### REQUIRED ACTION
Return only the lines of the data below from the line with "Duration: 0.68 hours" up to and including the line with "- At development time via Visual", exactly as written, with the pictures omitted.
==== DATASET EXTRACT
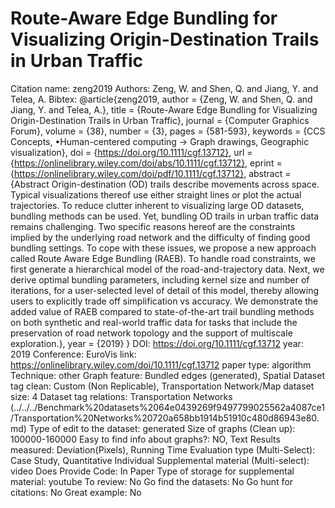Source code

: # Route-Aware Edge Bundling for Visualizing Origin-Destination Trails in Urban Traffic

Citation name: zeng2019
Authors: Zeng, W. and Shen, Q. and Jiang, Y. and Telea, A.
Bibtex: @article{zeng2019,
author = {Zeng, W. and Shen, Q. and Jiang, Y. and Telea, A.},
title = {Route-Aware Edge Bundling for Visualizing Origin-Destination Trails in Urban Traffic},
journal = {Computer Graphics Forum},
volume = {38},
number = {3},
pages = {581-593},
keywords = {CCS Concepts, •Human-centered computing → Graph drawings, Geographic visualization},
doi = {https://doi.org/10.1111/cgf.13712},
url = {https://onlinelibrary.wiley.com/doi/abs/10.1111/cgf.13712},
eprint = {https://onlinelibrary.wiley.com/doi/pdf/10.1111/cgf.13712},
abstract = {Abstract Origin-destination (OD) trails describe movements across space. Typical visualizations thereof use either straight lines or plot the actual trajectories. To reduce clutter inherent to visualizing large OD datasets, bundling methods can be used. Yet, bundling OD trails in urban traffic data remains challenging. Two specific reasons hereof are the constraints implied by the underlying road network and the difficulty of finding good bundling settings. To cope with these issues, we propose a new approach called Route Aware Edge Bundling (RAEB). To handle road constraints, we first generate a hierarchical model of the road-and-trajectory data. Next, we derive optimal bundling parameters, including kernel size and number of iterations, for a user-selected level of detail of this model, thereby allowing users to explicitly trade off simplification vs accuracy. We demonstrate the added value of RAEB compared to state-of-the-art trail bundling methods on both synthetic and real-world traffic data for tasks that include the preservation of road network topology and the support of multiscale exploration.},
year = {2019}
}
DOI: https://doi.org/10.1111/cgf.13712
year: 2019
Conference: EuroVis
link: https://onlinelibrary.wiley.com/doi/10.1111/cgf.13712
paper type: algorithm
Technique: other
Graph feature: Bundled edges (generated), Spatial
Dataset tag clean: Custom (Non Replicable), Transportation Network/Map
dataset size: 4
Dataset tag relations: Transportation Networks (../../../Benchmark%20datasets%2064e0439269f9497799025562a4087ce1/Transportation%20Networks%20720a658bb1914b51910c480d86943e80.md)
Type of edit to the dataset: generated
Size of graphs (Clean up): 100000-160000
Easy to find info about graphs?: NO, Text
Results measured: Deviation(Pixels), Running Time
Evaluation type (Multi-Select): Case Study, Quantitative Individual
Supplemental material (Multi-select): video
Does Provide Code: In Paper
Type of storage for supplemental material: youtube
To review: No
Go find the datasets: No
Go hunt for citations: No
Great example: No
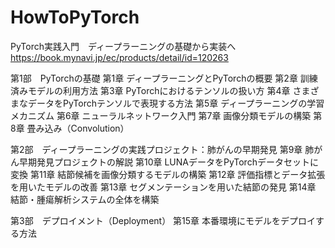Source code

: # HowToPyTorch
PyTorch実践入門　ディープラーニングの基礎から実装へ  
https://book.mynavi.jp/ec/products/detail/id=120263  


第1部　PyTorchの基礎
第1章 ディープラーニングとPyTorchの概要
第2章 訓練済みモデルの利用方法
第3章 PyTorchにおけるテンソルの扱い方
第4章 さまざまなデータをPyTorchテンソルで表現する方法
第5章 ディープラーニングの学習メカニズム
第6章 ニューラルネットワーク入門
第7章 画像分類モデルの構築
第8章 畳み込み（Convolution）

第2部　ディープラーニングの実践プロジェクト：肺がんの早期発見
第9章 肺がん早期発見プロジェクトの解説
第10章 LUNAデータをPyTorchデータセットに変換
第11章 結節候補を画像分類するモデルの構築
第12章 評価指標とデータ拡張を用いたモデルの改善
第13章 セグメンテーションを用いた結節の発見
第14章 結節・腫瘍解析システムの全体を構築

第3部　デプロイメント（Deployment）
第15章 本番環境にモデルをデプロイする方法
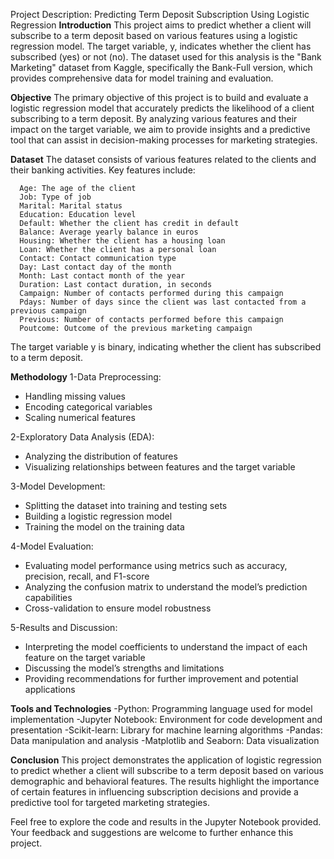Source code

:Project Description: Predicting Term Deposit Subscription Using Logistic Regression
**Introduction**
This project aims to predict whether a client will subscribe to a term deposit based on various features using a logistic regression model. The target variable, y, indicates whether the client has subscribed (yes) or not (no). The dataset used for this analysis is the "Bank Marketing" dataset from Kaggle, specifically the Bank-Full version, which provides comprehensive data for model training and evaluation.

**Objective**
The primary objective of this project is to build and evaluate a logistic regression model that accurately predicts the likelihood of a client subscribing to a term deposit. By analyzing various features and their impact on the target variable, we aim to provide insights and a predictive tool that can assist in decision-making processes for marketing strategies.

**Dataset**
The dataset consists of various features related to the clients and their banking activities. Key features include:

      Age: The age of the client
      Job: Type of job
      Marital: Marital status
      Education: Education level
      Default: Whether the client has credit in default
      Balance: Average yearly balance in euros
      Housing: Whether the client has a housing loan
      Loan: Whether the client has a personal loan
      Contact: Contact communication type
      Day: Last contact day of the month
      Month: Last contact month of the year
      Duration: Last contact duration, in seconds
      Campaign: Number of contacts performed during this campaign
      Pdays: Number of days since the client was last contacted from a previous campaign
      Previous: Number of contacts performed before this campaign
      Poutcome: Outcome of the previous marketing campaign
The target variable y is binary, indicating whether the client has subscribed to a term deposit.

**Methodology**
1-Data Preprocessing:

-  Handling missing values
-  Encoding categorical variables
-  Scaling numerical features

2-Exploratory Data Analysis (EDA):

 - Analyzing the distribution of features
-  Visualizing relationships between features and the target variable

3-Model Development:
  
-  Splitting the dataset into training and testing sets
 - Building a logistic regression model
-  Training the model on the training data

4-Model Evaluation:

-  Evaluating model performance using metrics such as accuracy, precision, recall, and F1-score
 - Analyzing the confusion matrix to understand the model’s prediction capabilities
 - Cross-validation to ensure model robustness

5-Results and Discussion:

-  Interpreting the model coefficients to understand the impact of each feature on the target variable
-  Discussing the model’s strengths and limitations
-  Providing recommendations for further improvement and potential applications
  
**Tools and Technologies**
-Python: Programming language used for model implementation
-Jupyter Notebook: Environment for code development and presentation
-Scikit-learn: Library for machine learning algorithms
-Pandas: Data manipulation and analysis
-Matplotlib and Seaborn: Data visualization

**Conclusion**
This project demonstrates the application of logistic regression to predict whether a client will subscribe to a term deposit based on various demographic and behavioral features. The results highlight the importance of certain features in influencing subscription decisions and provide a predictive tool for targeted marketing strategies.

Feel free to explore the code and results in the Jupyter Notebook provided. Your feedback and suggestions are welcome to further enhance this project.
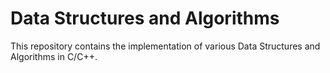 # Data Structures and Algorithms

This repository contains the implementation of various Data Structures and Algorithms in C/C++.

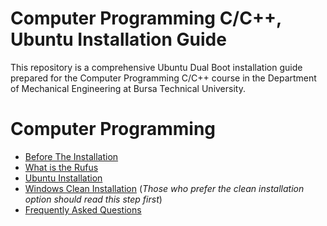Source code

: # Computer Programming C/C++, Ubuntu Installation Guide

This repository is a comprehensive Ubuntu Dual Boot installation guide prepared for the Computer Programming C/C++ course in the Department of Mechanical Engineering at Bursa Technical University.

# Computer Programming
* [Before The Installation](https://github.com/ismailhos3/CP2024/blob/main/before_the_installation.md)
* [What is the Rufus](https://github.com/ismailhos3/CP2024/blob/main/rufus.md)
* [Ubuntu Installation](https://github.com/ismailhos3/CP2024/blob/main/UbuntuInstallation.md)
* [Windows Clean Installation](https://github.com/ismailhos3/CP2024/blob/main/windows_clean_installation.md) (_Those who prefer the clean installation option should read this step first_)
* [Frequently Asked Questions](https://github.com/ismailhos3/CP2024/blob/main/Frequently_Asked_Questions.md)

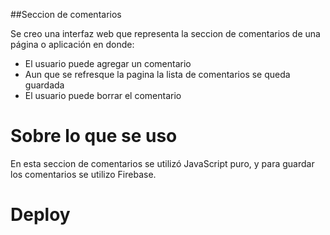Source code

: ##Seccion de comentarios

Se creo una interfaz web que representa la seccion de comentarios de una página o aplicación en donde:

* El usuario puede agregar un comentario
* Aun que se refresque la pagina la lista de comentarios se queda guardada
* El usuario puede borrar el comentario 

# Sobre lo que se uso

En esta seccion de comentarios se utilizó JavaScript puro, y para guardar los comentarios se utilizo Firebase.

# Deploy
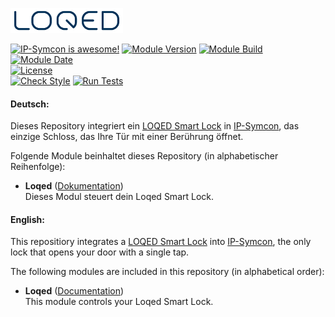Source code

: [![Image](imgs/logo_bg_white.png)](https://loqed.com)

[![IP-Symcon is awesome!](https://img.shields.io/badge/IP--Symcon-6.0-blue.svg)](https://www.symcon.de)
[![Module Version](https://img.shields.io/badge/Module_Version-1.0-blue.svg)]()
[![Module Build](https://img.shields.io/badge/Module_Build-8-blue.svg)]()
[![Module Date](https://img.shields.io/badge/Module_Date-20220303-blue.svg)]()  
[![License](https://img.shields.io/badge/License-CC%20BY--NC--SA%204.0-green.svg)](https://creativecommons.org/licenses/by-nc-sa/4.0/)  
[![Check Style](https://github.com/ubittner/SymconLoqed/workflows/Check%20Style/badge.svg)](https://github.com/ubittner/SymconLoqed/actions)
[![Run Tests](https://github.com/ubittner/SymconLoqed/workflows/Run%20Tests/badge.svg)](https://github.com/ubittner/SymconLoqed/actions)

#### Deutsch:

Dieses Repository integriert ein [LOQED Smart Lock](https://loqed.com) in [IP-Symcon](https://www.symcon.de), das einzige Schloss, das Ihre Tür mit einer Berührung öffnet.

Folgende Module beinhaltet dieses Repository (in alphabetischer Reihenfolge):

- __Loqed__ ([Dokumentation](./docs/Loqed/de/README.md))  
  Dieses Modul steuert dein Loqed Smart Lock.

  
#### English:

This repositiory integrates a [LOQED Smart Lock](https://loqed.com) into [IP-Symcon](https://www.symcon.de), the only lock that opens your door with a single tap.

The following modules are included in this repository (in alphabetical order):

- __Loqed__ ([Documentation](./docs/Loqed/en/README.md))  
  This module controls your Loqed Smart Lock.
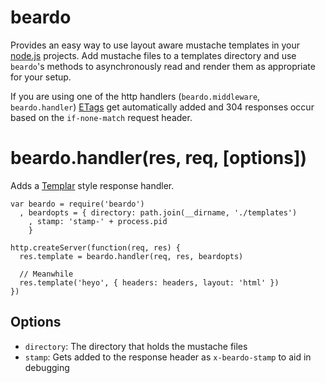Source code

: # beardo

Provides an easy way to use layout aware mustache templates in your [node.js][node] projects. Add mustache files to a templates directory and use `beardo`'s methods to asynchronously read and render them as appropriate for your setup.

If you are using one of the http handlers (`beardo.middleware`, `beardo.handler`) [ETags][etags] get automatically added and 304 responses occur based on the `if-none-match` request header.

# beardo.handler(res, req, [options])

Adds a [Templar][templar] style response handler.

    var beardo = require('beardo')
      , beardopts = { directory: path.join(__dirname, './templates')
        , stamp: 'stamp-' + process.pid
        }

    http.createServer(function(req, res) {
      res.template = beardo.handler(req, res, beardopts)

      // Meanwhile
      res.template('heyo', { headers: headers, layout: 'html' })
    })

## Options

* `directory`: The directory that holds the mustache files
* `stamp`: Gets added to the response header as `x-beardo-stamp` to aid in debugging

[node]: http://nodejs.org
[etags]: #
[templar]: #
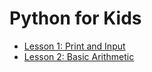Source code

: # Python for Kids

* [Lesson 1: Print and Input](Lesson-1.md)
* [Lesson 2: Basic Arithmetic](Lesson-2.md)



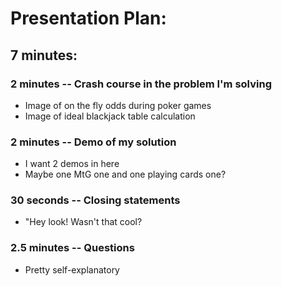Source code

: # Presentation Plan:

## 7 minutes:

### 2 minutes -- Crash course in the problem I'm solving
 * Image of on the fly odds during poker games
 * Image of ideal blackjack table calculation

### 2 minutes -- Demo of my solution
 * I want 2 demos in here
 * Maybe one MtG one and one playing cards one?

### 30 seconds -- Closing statements
 * "Hey look! Wasn't that cool?

### 2.5 minutes -- Questions
 * Pretty self-explanatory
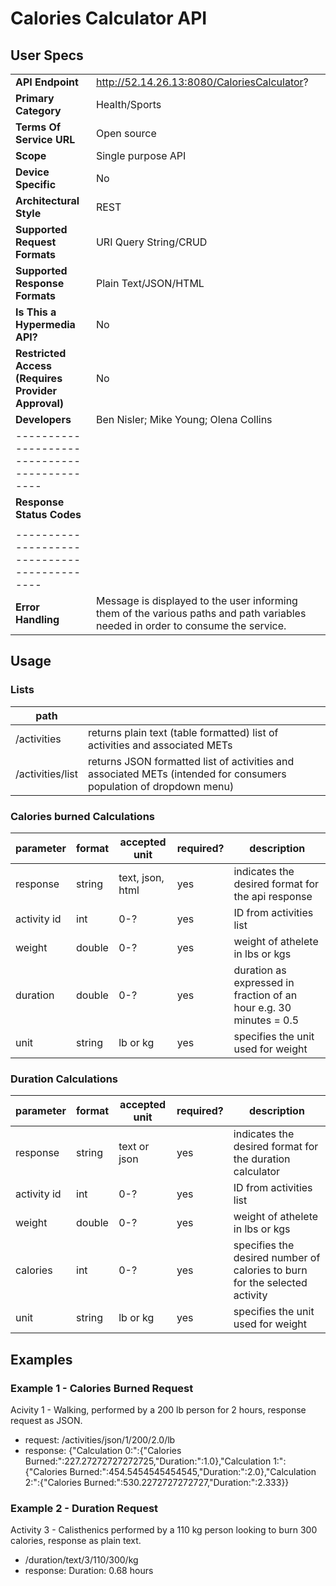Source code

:# Calories Calculator API 
## User Specs
|  |  | 
|------|------|
|**API Endpoint**|http://52.14.26.13:8080/CaloriesCalculator?|
|**Primary Category**| Health/Sports|
|**Terms Of Service URL**|Open source|
|**Scope**|Single purpose API|
|**Device Specific**|No|
|**Architectural Style**|REST|
|**Supported Request Formats**|URI Query String/CRUD|
|**Supported Response Formats**|Plain Text/JSON/HTML|
|**Is This a Hypermedia API?**|No|
|**Restricted Access (Requires Provider Approval)**|No|
|**Developers**|Ben Nisler; Mike Young; Olena Collins|
|--------------------------------------------|
|**Response Status Codes**| |
| | |
|--------------------------------------------|
|**Error Handling**|Message is displayed to the user informing them of the various paths and path variables needed in order to consume the service.|
 

## Usage

### Lists
|  path |     |
| ------- | --------- |
| /activities | returns plain text (table formatted) list of activities and associated METs |
| /activities/list | returns JSON formatted list of activities and associated METs (intended for consumers population of dropdown menu) |

### Calories burned Calculations
| parameter | format | accepted unit | required? | description |
| ------- | --------- | ------ | --------- | ------------- |
| response | string | text, json, html | yes | indicates the desired format for the api response |
| activity id | int | 0-? | yes | ID from activities list |
| weight | double | 0-? | yes | weight of athelete in lbs or kgs |
| duration | double | 0-? | yes | duration as expressed in fraction of an hour e.g. 30 minutes = 0.5 |
| unit | string | lb or kg | yes | specifies the unit used for weight |

### Duration Calculations
| parameter | format | accepted unit | required? | description |
| ------- | --------- | ------ | --------- | ---------------- |
| response | string | text or json | yes | indicates the desired format for the duration calculator | 
| activity id | int | 0-? | yes | ID from activities list |
| weight | double | 0-? | yes | weight of athelete in lbs or kgs |
| calories | int | 0-? | yes | specifies the desired number of calories to burn for the selected activity |
| unit | string | lb or kg | yes | specifies the unit used for weight |


## Examples

### Example 1 - Calories Burned Request
Acivity 1 - Walking, performed by a 200 lb person for 2 hours, response request as JSON.
 * request: /activities/json/1/200/2.0/lb
 * response: {"Calculation 0:":{"Calories Burned:":227.27272727272725,"Duration:":1.0},"Calculation 1:":{"Calories Burned:":454.5454545454545,"Duration:":2.0},"Calculation 2:":{"Calories Burned:":530.2272727272727,"Duration:":2.333}}
 
### Example 2 - Duration Request
Activity 3 - Calisthenics performed by a 110 kg person looking to burn 300 calories, response as plain text.
 * /duration/text/3/110/300/kg
 * response: Duration: 0.68 hours

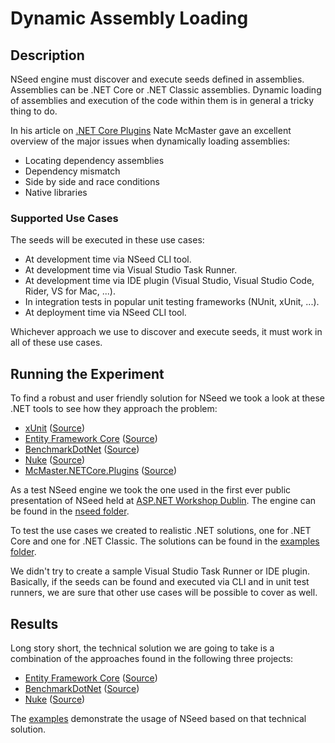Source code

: # Dynamic Assembly Loading

## Description

NSeed engine must discover and execute seeds defined in assemblies. Assemblies can be .NET Core or .NET Classic assemblies. Dynamic loading of assemblies and execution of the code within them is in general a tricky thing to do.

In his article on [.NET Core Plugins](https://natemcmaster.com/blog/2018/07/25/netcore-plugins/) Nate McMaster gave an excellent overview of the major issues when dynamically loading assemblies:

- Locating dependency assemblies
- Dependency mismatch
- Side by side and race conditions
- Native libraries

### Supported Use Cases

The seeds will be executed in these use cases:

- At development time via NSeed CLI tool.
- At development time via Visual Studio Task Runner.
- At development time via IDE plugin (Visual Studio, Visual Studio Code, Rider, VS for Mac, ...).
- In integration tests in popular unit testing frameworks (NUnit, xUnit, ...).
- At deployment time via NSeed CLI tool.

Whichever approach we use to discover and execute seeds, it must work in all of these use cases.

## Running the Experiment

To find a robust and user friendly solution for NSeed we took a look at these .NET tools to see how they approach the problem:

- [xUnit](https://xunit.net/) ([Source](https://github.com/xunit/xunit))
- [Entity Framework Core](https://docs.microsoft.com/en-us/ef/core/) ([Source](https://github.com/aspnet/EntityFrameworkCore))
- [BenchmarkDotNet](https://benchmarkdotnet.org/index.html) ([Source](https://github.com/dotnet/BenchmarkDotNet))
- [Nuke](https://nuke.build/) ([Source](https://github.com/nuke-build/nuke))
- [McMaster.NETCore.Plugins](https://natemcmaster.com/blog/2018/07/25/netcore-plugins/) ([Source](https://github.com/natemcmaster/DotNetCorePlugins))

As a test NSeed engine we took the one used in the first ever public presentation of NSeed held at [ASP.NET Workshop Dublin](https://www.meetup.com/ASP-NET-Workshop-Dublin/events/250802338/).
The engine can be found in the [nseed folder](nseed).

To test the use cases we created to realistic .NET solutions, one for .NET Core and one for .NET Classic.
The solutions can be found in the [examples folder](examples).

We didn't try to create a sample Visual Studio Task Runner or IDE plugin.
Basically, if the seeds can be found and executed via CLI and in unit test runners, we are sure that other use cases will be possible to cover as well.

## Results

Long story short, the technical solution we are going to take is a combination of the approaches found in the following three projects:

- [Entity Framework Core](https://docs.microsoft.com/en-us/ef/core/) ([Source](https://github.com/aspnet/EntityFrameworkCore))
- [BenchmarkDotNet](https://benchmarkdotnet.org/index.html) ([Source](https://github.com/dotnet/BenchmarkDotNet))
- [Nuke](https://nuke.build/) ([Source](https://github.com/nuke-build/nuke))

The [examples](examples) demonstrate the usage of NSeed based on that technical solution.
========
### SOLVED EXERCISE
 * response: Duration: 0.68 hours

Source code

: # Dynamic Assembly Loading

## Description

NSeed engine must discover and execute seeds defined in assemblies. Assemblies can be .NET Core or .NET Classic assemblies. Dynamic loading of assemblies and execution of the code within them is in general a tricky thing to do.

In his article on [.NET Core Plugins](https://natemcmaster.com/blog/2018/07/25/netcore-plugins/) Nate McMaster gave an excellent overview of the major issues when dynamically loading assemblies:

- Locating dependency assemblies
- Dependency mismatch
- Side by side and race conditions
- Native libraries

### Supported Use Cases

The seeds will be executed in these use cases:

- At development time via NSeed CLI tool.
- At development time via Visual Studio Task Runner.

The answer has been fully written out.